--- Study material Enclosed Below ---

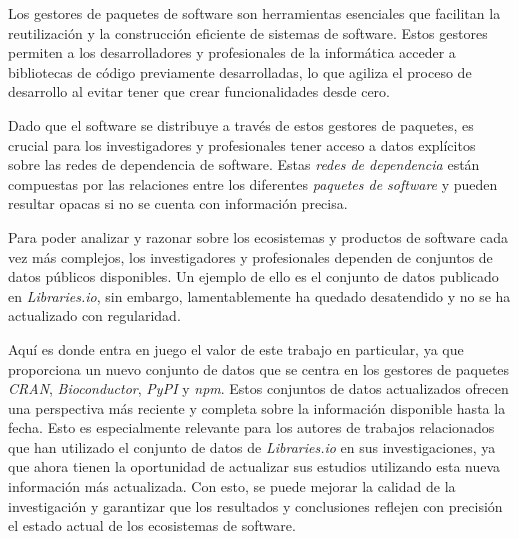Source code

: 
Los gestores de paquetes de software son herramientas esenciales que facilitan la reutilización y
la construcción eficiente de sistemas de software. Estos gestores permiten a los desarrolladores y
profesionales de la informática acceder a bibliotecas de código previamente desarrolladas, lo que
agiliza el proceso de desarrollo al evitar tener que crear funcionalidades desde cero.

Dado que el software se distribuye a través de estos gestores de paquetes, es crucial para los
investigadores y profesionales tener acceso a datos explícitos sobre las redes de dependencia
de software. Estas \textit{redes de dependencia} están compuestas por las relaciones entre los
diferentes \textit{paquetes de software} y pueden resultar opacas si no se cuenta con información precisa.

Para poder analizar y razonar sobre los ecosistemas y productos de software cada vez más
complejos, los investigadores y profesionales dependen de conjuntos de datos públicos disponibles.
Un ejemplo de ello es el conjunto de datos publicado en \textit{Libraries.io}, sin embargo,
lamentablemente ha quedado desatendido y no se ha actualizado con regularidad.

Aquí es donde entra en juego el valor de este trabajo en particular, ya que proporciona un nuevo
conjunto de datos que se centra en los gestores de paquetes \textit{CRAN}, \textit{Bioconductor},
\textit{PyPI} y \textit{npm}. Estos conjuntos de datos actualizados ofrecen una perspectiva más
reciente y completa sobre la información disponible hasta la fecha. Esto es especialmente relevante
para los autores de trabajos relacionados que han utilizado el conjunto de datos de \textit{Libraries.io}
en sus investigaciones, ya que ahora tienen la oportunidad de actualizar sus estudios utilizando
esta nueva información más actualizada. Con esto, se puede mejorar la calidad de la investigación
y garantizar que los resultados y conclusiones reflejen con precisión el estado actual de los
ecosistemas de software.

--- End of Enclosed Study material ---

= What you should do =
The count, and nothing else: how many lines of the entries contain the word "software"?

= Response =
7